§ 6 LGBG, Landesbeirat für Menschen mit Behinderung

§ 6 LGBG
Gesetz über die Gleichberechtigung von Menschen mit und ohne Behinderung (Landesgleichberechtigungsgesetz - LGBG)
Landesrecht Berlin
Titel: Gesetz über die Gleichberechtigung von Menschen mit und ohne Behinderung (Landesgleichberechtigungsgesetz - LGBG)
Normgeber: Berlin
Amtliche Abkürzung: LGBG
Referenz: 840-2
Abschnitt: Abschnitt I – Allgemeine Vorschriften
 

(1) Es wird ein Landesbeirat für Menschen mit Behinderung gebildet, der den Landesbeauftragten oder die Landesbeauftragte für Menschen mit Behinderung in allen Fragen, die die Belange von Menschen mit Behinderung berühren, berät und unterstützt. Seine Amtsperiode beträgt fünf Jahre.

(2) Dem Landesbeirat für Menschen mit Behinderung gehören als stimmberechtigte Mitglieder jeweils ein Vertreter oder eine Vertreterin von 15 rechtsfähigen gemeinnützigen Verbänden und Vereinen im Land Berlin an, zu deren satzungsmäßigen Aufgaben die Unterstützung der Interessen behinderter Menschen durch Aufklärung und Beratung oder die Bekämpfung der Benachteiligung behinderter Menschen gehört. Der Landesbeirat muss nach der Zusammensetzung seiner stimmberechtigten Mitglieder die Menschen mit Behinderung in ihrer Gesamtheit auf Landesebene vertreten. Dem Landesbeirat gehören außerdem die folgenden neun nicht stimmberechtigten Mitglieder an:

  1. 1.

    der oder die Landesbeauftragte für Menschen mit Behinderung,

  2. 2.

    je ein Vertreter oder eine Vertreterin

    1. a)

      des Integrationsamtes,

    2. b)

      der Bezirke,

    3. c)

      der Regionaldirektion Berlin-Brandenburg der Bundesagentur für Arbeit,

    4. d)

      der Liga der Spitzenverbände der Freien Wohlfahrtspflege,

    5. e)

      des Landessportbundes,

    6. f)

      der Arbeitgeber und Arbeitgeberinnen,

    7. g)

      der oder des Beauftragten des Senats für Integration und Migration,

  3. 3.

    die Hauptschwerbehindertenvertretung.

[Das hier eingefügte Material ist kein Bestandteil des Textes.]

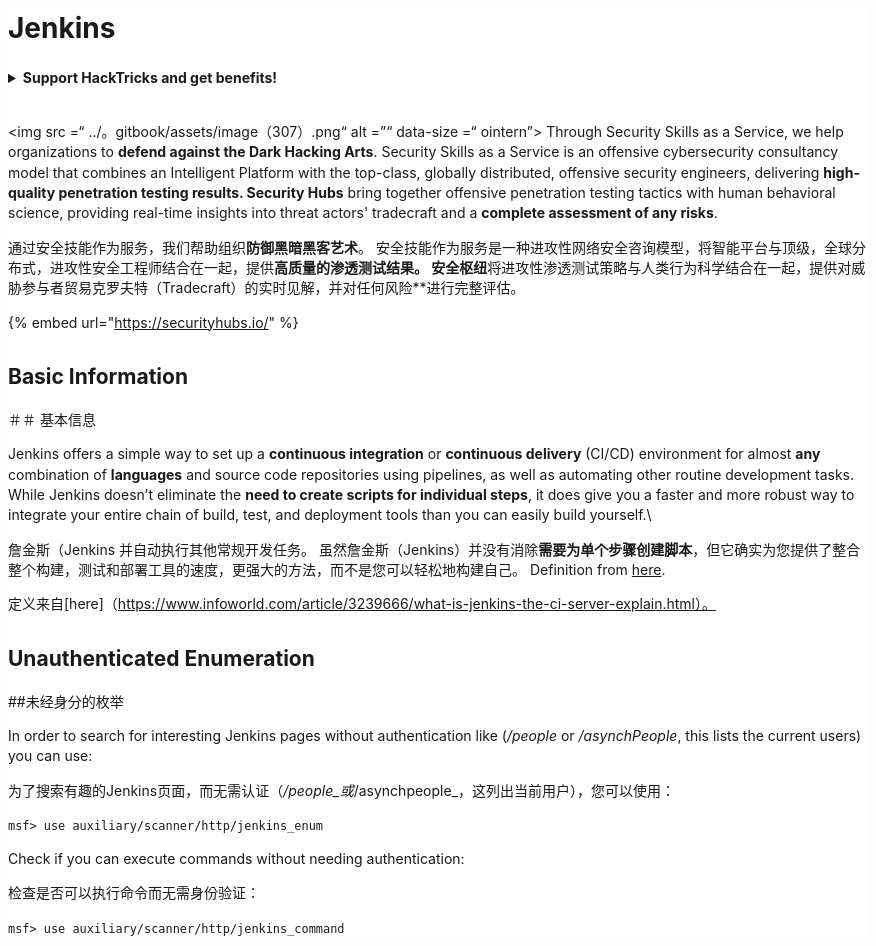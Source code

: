 # Jenkins

<details><summary><strong>Support HackTricks and get benefits!</strong></summary></details>

<img src="../.gitbook/assets/image (307).png" alt="" data-size="original">

<img src =“ ../。gitbook/assets/image（307）.png“ alt =”“ data-size =“ ointern”>
Through Security Skills as a Service, we help organizations to **defend against the Dark Hacking Arts**. Security Skills as a Service is an offensive cybersecurity consultancy model that combines an Intelligent Platform with the top-class, globally distributed, offensive security engineers, delivering **high-quality penetration testing results. Security Hubs** bring together offensive penetration testing tactics with human behavioral science, providing real-time insights into threat actors' tradecraft and a **complete assessment of any risks**.

通过安全技能作为服务，我们帮助组织**防御黑暗黑客艺术**。 安全技能作为服务是一种进攻性网络安全咨询模型，将智能平台与顶级，全球分布式，进攻性安全工程师结合在一起，提供**高质量的渗透测试结果。 安全枢纽**将进攻性渗透测试策略与人类行为科学结合在一起，提供对威胁参与者贸易克罗夫特（Tradecraft）的实时见解，并对任何风险**进行完整评估。

{% embed url="https://securityhubs.io/" %}

## Basic Information

＃＃ 基本信息

Jenkins offers a simple way to set up a **continuous integration** or **continuous delivery** (CI/CD) environment for almost **any** combination of **languages** and source code repositories using pipelines, as well as automating other routine development tasks. While Jenkins doesn’t eliminate the **need to create scripts for individual steps**, it does give you a faster and more robust way to integrate your entire chain of build, test, and deployment tools than you can easily build yourself.\

詹金斯（Jenkins 并自动执行其他常规开发任务。 虽然詹金斯（Jenkins）并没有消除**需要为单个步骤创建脚本**，但它确实为您提供了整合整个构建，测试和部署工具的速度，更强大的方法，而不是您可以轻松地构建自己。
Definition from [here](https://www.infoworld.com/article/3239666/what-is-jenkins-the-ci-server-explained.html).

定义来自[here]（https://www.infoworld.com/article/3239666/what-is-jenkins-the-ci-server-explain.html）。

## Unauthenticated Enumeration

##未经身分的枚举

In order to search for interesting Jenkins pages without authentication like (_/people_ or _/asynchPeople_, this lists the current users) you can use:

为了搜索有趣的Jenkins页面，而无需认证（_/people_或_/asynchpeople_，这列出当前用户），您可以使用：

```
msf> use auxiliary/scanner/http/jenkins_enum
```

Check if you can execute commands without needing authentication:

检查是否可以执行命令而无需身份验证：

```
msf> use auxiliary/scanner/http/jenkins_command
```
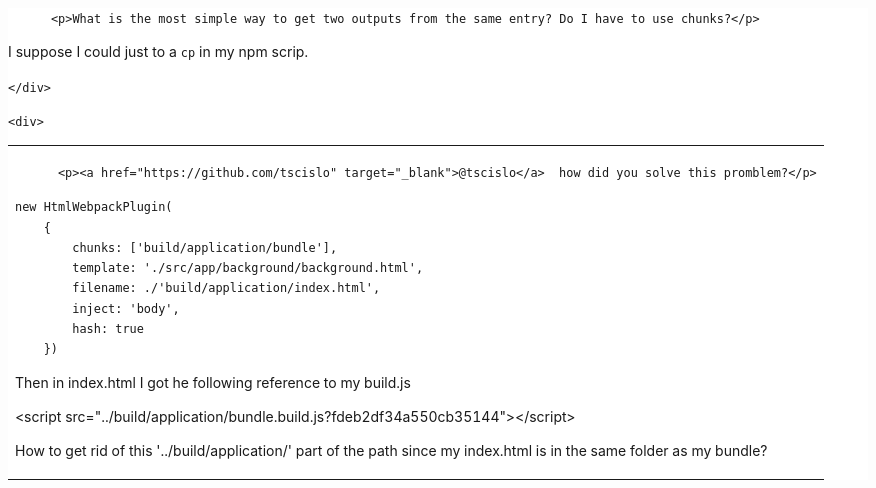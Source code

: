           <p>What is the most simple way to get two outputs from the same entry? Do I have to use chunks?</p>
<p>I suppose I could just to a <code>cp</code> in my npm scrip.</p>
      </td>
    </tr>
  </tbody>
</table>
</task-lists>


        



    </div>

  </div>
</div>


</div>

</div>

    
<div>
    
  <div>

  




  
<div>
    
  <div id="issuecomment-317788684">

    



    <div>

      
<task-lists>
<table>
  <tbody>
    <tr>
      <td>

          <p><a href="https://github.com/tscislo" target="_blank">@tscislo</a>  how did you solve this promblem?</p>
<pre><code>new HtmlWebpackPlugin(
    {
        chunks: ['build/application/bundle'],
        template: './src/app/background/background.html',
        filename: ./'build/application/index.html',
        inject: 'body',
        hash: true
    })
</code></pre>
<p>Then in index.html I got he following reference to my build.js</p>
&lt;script src="../build/application/bundle.build.js?fdeb2df34a550cb35144"&gt;&lt;/script&gt;
<p>How to get rid of this '../build/application/' part of the path since my index.html is in the same folder as my bundle?</p>
      </td>
    </tr>
  </tbody>
</table>
</task-lists>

Für jedes stimmberechtigte Mitglied ist ein stellvertretendes Mitglied zu berufen.

(3) Die Beschlüsse des Landesbeirats sind unverzüglich dem oder der Landesbeauftragten für Menschen mit Behinderung zur Kenntnis zu geben. Der Landesbeirat kann zu seinen Beschlüssen eine Stellungnahme des oder der Landesbeauftragten für Menschen mit Behinderung fordern.

(4) Der Landesbeirat gibt sich eine Geschäfts- und Wahlordnung und wählt aus seiner Mitte einen Vorsitzenden oder eine Vorsitzende.

(5) Bei dem oder der Landesbeauftragten für Menschen mit Behinderung wird eine Geschäftsstelle des Landesbeirats gebildet. Der oder die Landesbeauftragte für Menschen mit Behinderung beruft die konstituierende Sitzung des Landesbeirats ein.

(6) Die Mitglieder des Landesbeirats üben ihre Tätigkeit ehrenamtlich aus. Die Mitglieder und die stellvertretenden Mitglieder werden auf Vorschlag der Verbände und Vereine beziehungsweise der zuständigen Dienststellen durch den Senat berufen.